If the earth is only a few thousand years old, why are there no ancient records of big meteor hits? There are a little over (IIRC) 140 big craters on the earth's surface. How is it that people survived some of the big craters? With that many craters in such a short period of time, how did early man survive?
There are plenty of ancient records. You will find them recorded in legends. Wars between the gods of the sea, the sky, and the air. Sometimes called hail, but the word translated in the Hebrew, for instance, is not meaning hail as we know it, but rocks. The Maoris (I think it is) from New Zealand have a story about when the moon got a ‘dirty face’ and it is associated with rocks being thrown. The stories are there; you just have to know where to look for them.

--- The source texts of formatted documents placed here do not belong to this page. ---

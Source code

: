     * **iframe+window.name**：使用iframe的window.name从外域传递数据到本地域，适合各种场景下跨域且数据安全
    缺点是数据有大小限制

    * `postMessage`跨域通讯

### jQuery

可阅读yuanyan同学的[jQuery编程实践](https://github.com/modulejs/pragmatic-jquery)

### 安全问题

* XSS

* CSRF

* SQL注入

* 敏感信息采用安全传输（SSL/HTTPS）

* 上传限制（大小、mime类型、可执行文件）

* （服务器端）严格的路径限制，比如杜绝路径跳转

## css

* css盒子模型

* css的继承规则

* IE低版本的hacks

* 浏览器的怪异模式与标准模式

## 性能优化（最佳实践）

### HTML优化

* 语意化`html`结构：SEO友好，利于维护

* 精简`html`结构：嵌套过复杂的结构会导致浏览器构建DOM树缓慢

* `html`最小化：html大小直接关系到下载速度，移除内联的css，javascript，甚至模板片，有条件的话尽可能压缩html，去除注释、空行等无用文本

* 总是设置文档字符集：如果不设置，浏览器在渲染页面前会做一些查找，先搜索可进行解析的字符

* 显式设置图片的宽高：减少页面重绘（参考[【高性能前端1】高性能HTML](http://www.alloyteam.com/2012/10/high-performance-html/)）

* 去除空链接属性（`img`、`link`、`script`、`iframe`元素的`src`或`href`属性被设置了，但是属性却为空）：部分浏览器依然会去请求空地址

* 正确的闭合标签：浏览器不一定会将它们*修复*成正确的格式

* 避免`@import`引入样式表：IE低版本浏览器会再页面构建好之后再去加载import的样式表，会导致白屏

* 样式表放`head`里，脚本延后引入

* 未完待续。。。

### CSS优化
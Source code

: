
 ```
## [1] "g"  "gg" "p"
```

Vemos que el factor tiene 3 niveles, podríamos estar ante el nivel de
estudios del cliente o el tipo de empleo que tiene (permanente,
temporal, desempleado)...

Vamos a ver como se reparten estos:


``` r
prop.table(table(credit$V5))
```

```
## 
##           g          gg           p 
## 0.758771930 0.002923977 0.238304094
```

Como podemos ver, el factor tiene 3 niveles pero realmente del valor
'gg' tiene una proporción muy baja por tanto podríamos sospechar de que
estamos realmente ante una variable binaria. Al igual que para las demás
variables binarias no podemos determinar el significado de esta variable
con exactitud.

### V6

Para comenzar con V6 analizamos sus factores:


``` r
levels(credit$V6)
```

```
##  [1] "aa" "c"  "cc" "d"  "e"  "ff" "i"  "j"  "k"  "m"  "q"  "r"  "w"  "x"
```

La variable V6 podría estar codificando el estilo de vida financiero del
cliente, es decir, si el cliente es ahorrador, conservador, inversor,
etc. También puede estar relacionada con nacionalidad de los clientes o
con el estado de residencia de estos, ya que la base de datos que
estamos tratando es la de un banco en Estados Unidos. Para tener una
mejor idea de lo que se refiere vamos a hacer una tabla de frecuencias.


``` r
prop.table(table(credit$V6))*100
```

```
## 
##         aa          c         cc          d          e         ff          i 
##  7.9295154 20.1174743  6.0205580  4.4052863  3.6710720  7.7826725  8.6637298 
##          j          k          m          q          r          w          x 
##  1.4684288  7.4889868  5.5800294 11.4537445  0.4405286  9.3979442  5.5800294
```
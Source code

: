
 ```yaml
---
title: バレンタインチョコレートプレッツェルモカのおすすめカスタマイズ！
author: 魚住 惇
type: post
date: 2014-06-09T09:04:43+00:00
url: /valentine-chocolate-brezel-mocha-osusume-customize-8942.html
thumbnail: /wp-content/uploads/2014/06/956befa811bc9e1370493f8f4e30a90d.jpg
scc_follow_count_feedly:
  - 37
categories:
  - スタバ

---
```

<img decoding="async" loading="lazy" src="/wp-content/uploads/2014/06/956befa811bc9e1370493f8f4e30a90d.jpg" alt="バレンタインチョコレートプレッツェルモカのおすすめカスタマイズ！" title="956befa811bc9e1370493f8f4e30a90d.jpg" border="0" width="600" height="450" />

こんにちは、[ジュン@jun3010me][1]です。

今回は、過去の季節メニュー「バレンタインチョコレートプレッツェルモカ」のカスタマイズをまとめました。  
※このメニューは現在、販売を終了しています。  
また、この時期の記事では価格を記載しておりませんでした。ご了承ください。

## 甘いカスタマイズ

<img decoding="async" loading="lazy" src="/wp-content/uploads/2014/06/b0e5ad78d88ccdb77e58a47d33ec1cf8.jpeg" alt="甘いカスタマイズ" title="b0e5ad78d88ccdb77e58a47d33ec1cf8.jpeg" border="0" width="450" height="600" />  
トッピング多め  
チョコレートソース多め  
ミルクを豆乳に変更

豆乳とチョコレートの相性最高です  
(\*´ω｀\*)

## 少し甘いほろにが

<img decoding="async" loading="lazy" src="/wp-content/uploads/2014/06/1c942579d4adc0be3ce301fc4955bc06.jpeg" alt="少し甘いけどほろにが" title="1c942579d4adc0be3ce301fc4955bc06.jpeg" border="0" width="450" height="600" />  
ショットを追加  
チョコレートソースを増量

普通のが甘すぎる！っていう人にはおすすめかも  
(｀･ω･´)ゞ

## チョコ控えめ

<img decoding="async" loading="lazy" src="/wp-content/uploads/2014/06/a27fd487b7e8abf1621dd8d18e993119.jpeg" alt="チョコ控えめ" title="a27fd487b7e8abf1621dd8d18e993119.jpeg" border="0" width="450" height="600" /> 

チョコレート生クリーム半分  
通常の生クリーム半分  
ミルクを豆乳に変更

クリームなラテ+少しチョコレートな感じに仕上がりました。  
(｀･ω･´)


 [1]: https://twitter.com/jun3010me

And many did not survive the big catastrophic hits. The Flood, Babel, and the time of Peleg were probably all times of catastrophic impacts. However, if you look, you will find the majority of impacts from any one time are concentrated on one part of the globe; for instance the impacts at the K/T extinction (65 million atomic years ago) were primarily in the western part of the northern hemisphere. The moon shows the same type of concentration, indicating fast and multiple hits in a short amount of time.
Many stellar objects are so far away, it would take hundreds of thousands of years for the light to reach us
Only if the speed of light was the same then as now, which it wasn’t. Also, John, light photons are not ‘particles’. They have some particle-like characteristics and some wave-like characteristics, but they are not specifically either.
Also, blast effects from meteorites really are wind! Forests are blown over by them, as we know from the impact in, I think it was, Siberia, a hundred or so years ago.